A fascinating study was conducted some years ago, which demonstrated that when people were being lied to, they experienced greater levels of stress, depression, paranoia and a host of other ill effects - even when they didn't actually know for sure about the lying. We're very sensitive animals.
We also tend to use language sloppily - most especially by casually saying that something "IS" something else - that is, definitely and in all cases possesses the characteristic which we then describe. We're almost always generalizing too far, leaving people and cases out - but as a culture, we haven't got the habit of mental modesty required to recognize this - and thus live in a much stupider and less amusing universe than we might, if we did.
What the world is is what it is. What people are is what they are.
What words, descriptions and theories are, is quite unlike either of those - at best, a synthesis of some imagination on our parts, some ideas we have gathered from learning, rumour and experience, and a bit of emotion, which directs us to suggest that our words represent reality.
For an emotional (or indeed sometimes a very practical) purpose!
This is an insight that the writer cannot avoid, that many others never see quite so glaringly clearly. Dialogue will drive you crazy until you realize it is only ever and always functional. We say we're talking about reality itself, but what we're actually expressing are our needs, experiences and emotions. Which is no problem at all, as long as this difference is recognized by everyone, all of the time. But of course - it almost never is.
What happens in a fight or war? People get angrier, a host of seething neurochemicals bathe our brains, and our emotional responses become less patient and understanding. We harden-up, stop listening, retreat to what always used to work for us before - whether or not it is relevant.
I have only one piece of treasured wisdom from Wittgenstein - but it's an absolute powerhouse beauty - even though it was originally just an angry note he scribbled in the margin of a book he was reading.
"Don't think of the meaning, think of the use!"
This one cuts through a hundred varieties of popular BS quickly and efficiently - because we suddenly realize that every time we advance an idea that pushes us further away from conditions for solution - we AREN'T talking about reality after all (shocker!) and may even be letting our need for emotional justification, lead us to damage our treasured cause.
Here's why I'm done with the culture war - because both sides have finally adopted a fundamentally infantile position - so addicted to their defining meanings, that they are blind to their hurtful misuse.
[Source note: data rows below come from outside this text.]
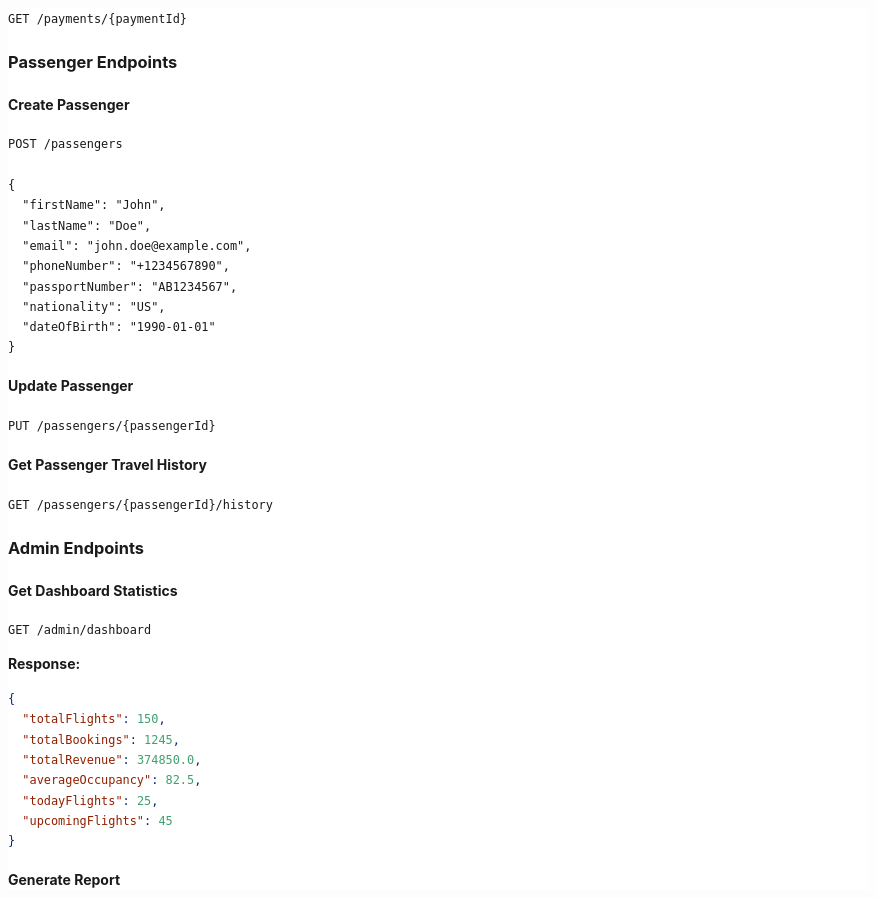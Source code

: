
 ```http
GET /payments/{paymentId}
```

### Passenger Endpoints

#### Create Passenger

```http
POST /passengers

{
  "firstName": "John",
  "lastName": "Doe",
  "email": "john.doe@example.com",
  "phoneNumber": "+1234567890",
  "passportNumber": "AB1234567",
  "nationality": "US",
  "dateOfBirth": "1990-01-01"
}
```

#### Update Passenger

```http
PUT /passengers/{passengerId}
```

#### Get Passenger Travel History

```http
GET /passengers/{passengerId}/history
```

### Admin Endpoints

#### Get Dashboard Statistics

```http
GET /admin/dashboard
```

**Response:**

```json
{
  "totalFlights": 150,
  "totalBookings": 1245,
  "totalRevenue": 374850.0,
  "averageOccupancy": 82.5,
  "todayFlights": 25,
  "upcomingFlights": 45
}
```

#### Generate Report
Each looking to win a victory against the will of the other (that is, damage the idea of democracy) rather than coming together to wipe out corporate corruption of politics and the undermining of social cohesion, and thus perhaps save civilization itself (a rather obvious and overdue unifying mass-movement cause, no?)
Plenty of dangerous actors around - not trying to be naive here - but it's builders and creators who win out in the end, not critics.
Democracy is about citizens recognizing their individual responsibility to do the work of persuading the citizens around them - so their cause does become popular will - not delegating power to a sports-team aristocracy who will satisfyingly demonize and defeat our despised opponents for us. Might feel fun for awhile - but no one stays 'trounced' forever - and they are guaranteed to come back mad, if they were forced out or silenced.
Which means that we've all got plenty of work before us. Big stuff.
Best done clearheaded, with fewest lies, obfuscations, simplifications, dismissals, contempts, and other loaded mental framings - guaranteed to keep our already stressed-out brains pickled in unreason, long-term.